§ Task description
What is the number of lines in the data below that contain "history"? Reply with the number only.

§ Data to process
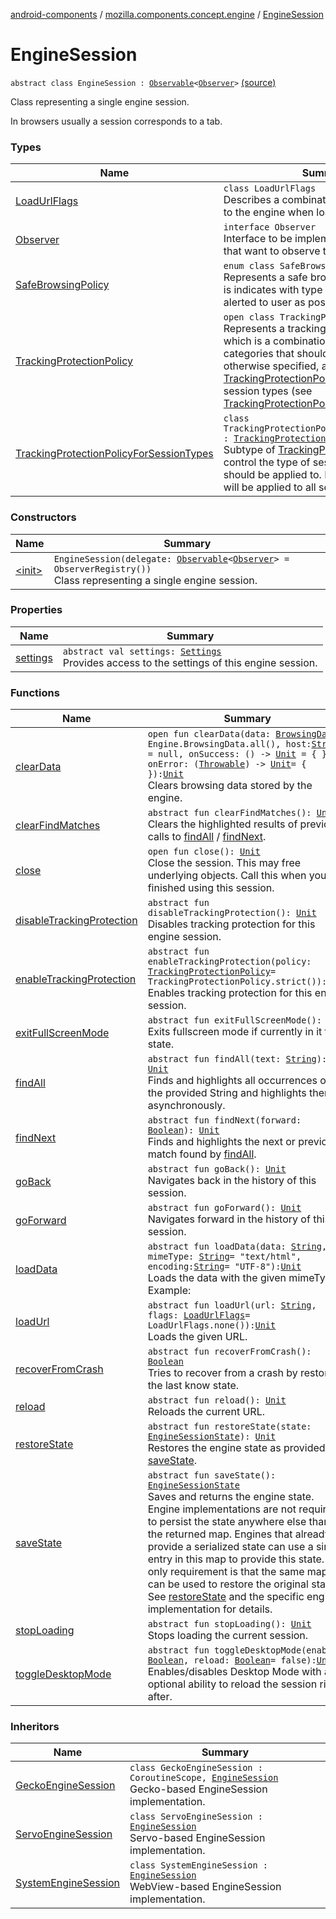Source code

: [android-components](../../index.md) / [mozilla.components.concept.engine](../index.md) / [EngineSession](./index.md)

# EngineSession

`abstract class EngineSession : `[`Observable`](../../mozilla.components.support.base.observer/-observable/index.md)`<`[`Observer`](-observer/index.md)`>` [(source)](https://github.com/mozilla-mobile/android-components/blob/master/components/concept/engine/src/main/java/mozilla/components/concept/engine/EngineSession.kt#L28)

Class representing a single engine session.

In browsers usually a session corresponds to a tab.

### Types

| Name | Summary |
|---|---|
| [LoadUrlFlags](-load-url-flags/index.md) | `class LoadUrlFlags`<br>Describes a combination of flags provided to the engine when loading a URL. |
| [Observer](-observer/index.md) | `interface Observer`<br>Interface to be implemented by classes that want to observe this engine session. |
| [SafeBrowsingPolicy](-safe-browsing-policy/index.md) | `enum class SafeBrowsingPolicy`<br>Represents a safe browsing policy, which is indicates with type of site should be alerted to user as possible harmful. |
| [TrackingProtectionPolicy](-tracking-protection-policy/index.md) | `open class TrackingProtectionPolicy`<br>Represents a tracking protection policy, which is a combination of tracker categories that should be blocked. Unless otherwise specified, a [TrackingProtectionPolicy](-tracking-protection-policy/index.md) is applicable to all session types (see [TrackingProtectionPolicyForSessionTypes](-tracking-protection-policy-for-session-types/index.md)). |
| [TrackingProtectionPolicyForSessionTypes](-tracking-protection-policy-for-session-types/index.md) | `class TrackingProtectionPolicyForSessionTypes : `[`TrackingProtectionPolicy`](-tracking-protection-policy/index.md)<br>Subtype of [TrackingProtectionPolicy](-tracking-protection-policy/index.md) to control the type of session this policy should be applied to. By default, a policy will be applied to all sessions. |

### Constructors

| Name | Summary |
|---|---|
| [&lt;init&gt;](-init-.md) | `EngineSession(delegate: `[`Observable`](../../mozilla.components.support.base.observer/-observable/index.md)`<`[`Observer`](-observer/index.md)`> = ObserverRegistry())`<br>Class representing a single engine session. |

### Properties

| Name | Summary |
|---|---|
| [settings](settings.md) | `abstract val settings: `[`Settings`](../-settings/index.md)<br>Provides access to the settings of this engine session. |

### Functions

| Name | Summary |
|---|---|
| [clearData](clear-data.md) | `open fun clearData(data: `[`BrowsingData`](../-engine/-browsing-data/index.md)` = Engine.BrowsingData.all(), host: `[`String`](https://kotlinlang.org/api/latest/jvm/stdlib/kotlin/-string/index.html)`? = null, onSuccess: () -> `[`Unit`](https://kotlinlang.org/api/latest/jvm/stdlib/kotlin/-unit/index.html)` = { }, onError: (`[`Throwable`](https://kotlinlang.org/api/latest/jvm/stdlib/kotlin/-throwable/index.html)`) -> `[`Unit`](https://kotlinlang.org/api/latest/jvm/stdlib/kotlin/-unit/index.html)` = { }): `[`Unit`](https://kotlinlang.org/api/latest/jvm/stdlib/kotlin/-unit/index.html)<br>Clears browsing data stored by the engine. |
| [clearFindMatches](clear-find-matches.md) | `abstract fun clearFindMatches(): `[`Unit`](https://kotlinlang.org/api/latest/jvm/stdlib/kotlin/-unit/index.html)<br>Clears the highlighted results of previous calls to [findAll](find-all.md) / [findNext](find-next.md). |
| [close](close.md) | `open fun close(): `[`Unit`](https://kotlinlang.org/api/latest/jvm/stdlib/kotlin/-unit/index.html)<br>Close the session. This may free underlying objects. Call this when you are finished using this session. |
| [disableTrackingProtection](disable-tracking-protection.md) | `abstract fun disableTrackingProtection(): `[`Unit`](https://kotlinlang.org/api/latest/jvm/stdlib/kotlin/-unit/index.html)<br>Disables tracking protection for this engine session. |
| [enableTrackingProtection](enable-tracking-protection.md) | `abstract fun enableTrackingProtection(policy: `[`TrackingProtectionPolicy`](-tracking-protection-policy/index.md)` = TrackingProtectionPolicy.strict()): `[`Unit`](https://kotlinlang.org/api/latest/jvm/stdlib/kotlin/-unit/index.html)<br>Enables tracking protection for this engine session. |
| [exitFullScreenMode](exit-full-screen-mode.md) | `abstract fun exitFullScreenMode(): `[`Unit`](https://kotlinlang.org/api/latest/jvm/stdlib/kotlin/-unit/index.html)<br>Exits fullscreen mode if currently in it that state. |
| [findAll](find-all.md) | `abstract fun findAll(text: `[`String`](https://kotlinlang.org/api/latest/jvm/stdlib/kotlin/-string/index.html)`): `[`Unit`](https://kotlinlang.org/api/latest/jvm/stdlib/kotlin/-unit/index.html)<br>Finds and highlights all occurrences of the provided String and highlights them asynchronously. |
| [findNext](find-next.md) | `abstract fun findNext(forward: `[`Boolean`](https://kotlinlang.org/api/latest/jvm/stdlib/kotlin/-boolean/index.html)`): `[`Unit`](https://kotlinlang.org/api/latest/jvm/stdlib/kotlin/-unit/index.html)<br>Finds and highlights the next or previous match found by [findAll](find-all.md). |
| [goBack](go-back.md) | `abstract fun goBack(): `[`Unit`](https://kotlinlang.org/api/latest/jvm/stdlib/kotlin/-unit/index.html)<br>Navigates back in the history of this session. |
| [goForward](go-forward.md) | `abstract fun goForward(): `[`Unit`](https://kotlinlang.org/api/latest/jvm/stdlib/kotlin/-unit/index.html)<br>Navigates forward in the history of this session. |
| [loadData](load-data.md) | `abstract fun loadData(data: `[`String`](https://kotlinlang.org/api/latest/jvm/stdlib/kotlin/-string/index.html)`, mimeType: `[`String`](https://kotlinlang.org/api/latest/jvm/stdlib/kotlin/-string/index.html)` = "text/html", encoding: `[`String`](https://kotlinlang.org/api/latest/jvm/stdlib/kotlin/-string/index.html)` = "UTF-8"): `[`Unit`](https://kotlinlang.org/api/latest/jvm/stdlib/kotlin/-unit/index.html)<br>Loads the data with the given mimeType. Example: |
| [loadUrl](load-url.md) | `abstract fun loadUrl(url: `[`String`](https://kotlinlang.org/api/latest/jvm/stdlib/kotlin/-string/index.html)`, flags: `[`LoadUrlFlags`](-load-url-flags/index.md)` = LoadUrlFlags.none()): `[`Unit`](https://kotlinlang.org/api/latest/jvm/stdlib/kotlin/-unit/index.html)<br>Loads the given URL. |
| [recoverFromCrash](recover-from-crash.md) | `abstract fun recoverFromCrash(): `[`Boolean`](https://kotlinlang.org/api/latest/jvm/stdlib/kotlin/-boolean/index.html)<br>Tries to recover from a crash by restoring the last know state. |
| [reload](reload.md) | `abstract fun reload(): `[`Unit`](https://kotlinlang.org/api/latest/jvm/stdlib/kotlin/-unit/index.html)<br>Reloads the current URL. |
| [restoreState](restore-state.md) | `abstract fun restoreState(state: `[`EngineSessionState`](../-engine-session-state/index.md)`): `[`Unit`](https://kotlinlang.org/api/latest/jvm/stdlib/kotlin/-unit/index.html)<br>Restores the engine state as provided by [saveState](save-state.md). |
| [saveState](save-state.md) | `abstract fun saveState(): `[`EngineSessionState`](../-engine-session-state/index.md)<br>Saves and returns the engine state. Engine implementations are not required to persist the state anywhere else than in the returned map. Engines that already provide a serialized state can use a single entry in this map to provide this state. The only requirement is that the same map can be used to restore the original state. See [restoreState](restore-state.md) and the specific engine implementation for details. |
| [stopLoading](stop-loading.md) | `abstract fun stopLoading(): `[`Unit`](https://kotlinlang.org/api/latest/jvm/stdlib/kotlin/-unit/index.html)<br>Stops loading the current session. |
| [toggleDesktopMode](toggle-desktop-mode.md) | `abstract fun toggleDesktopMode(enable: `[`Boolean`](https://kotlinlang.org/api/latest/jvm/stdlib/kotlin/-boolean/index.html)`, reload: `[`Boolean`](https://kotlinlang.org/api/latest/jvm/stdlib/kotlin/-boolean/index.html)` = false): `[`Unit`](https://kotlinlang.org/api/latest/jvm/stdlib/kotlin/-unit/index.html)<br>Enables/disables Desktop Mode with an optional ability to reload the session right after. |

### Inheritors

| Name | Summary |
|---|---|
| [GeckoEngineSession](../../mozilla.components.browser.engine.gecko/-gecko-engine-session/index.md) | `class GeckoEngineSession : CoroutineScope, `[`EngineSession`](./index.md)<br>Gecko-based EngineSession implementation. |
| [ServoEngineSession](../../mozilla.components.browser.engine.servo/-servo-engine-session/index.md) | `class ServoEngineSession : `[`EngineSession`](./index.md)<br>Servo-based EngineSession implementation. |
| [SystemEngineSession](../../mozilla.components.browser.engine.system/-system-engine-session/index.md) | `class SystemEngineSession : `[`EngineSession`](./index.md)<br>WebView-based EngineSession implementation. |
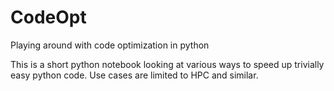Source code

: # CodeOpt
Playing around with code optimization in python

This is a short python notebook looking at various ways to speed up trivially easy python code. Use cases are limited to HPC and similar.


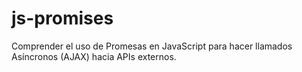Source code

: # js-promises
Comprender el uso de Promesas en JavaScript para hacer llamados Asíncronos (AJAX) hacia APIs externos.
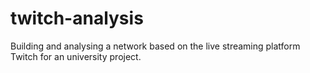 # twitch-analysis
Building and analysing a network based on the live streaming platform Twitch for an university project.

§ Answer to the problem
2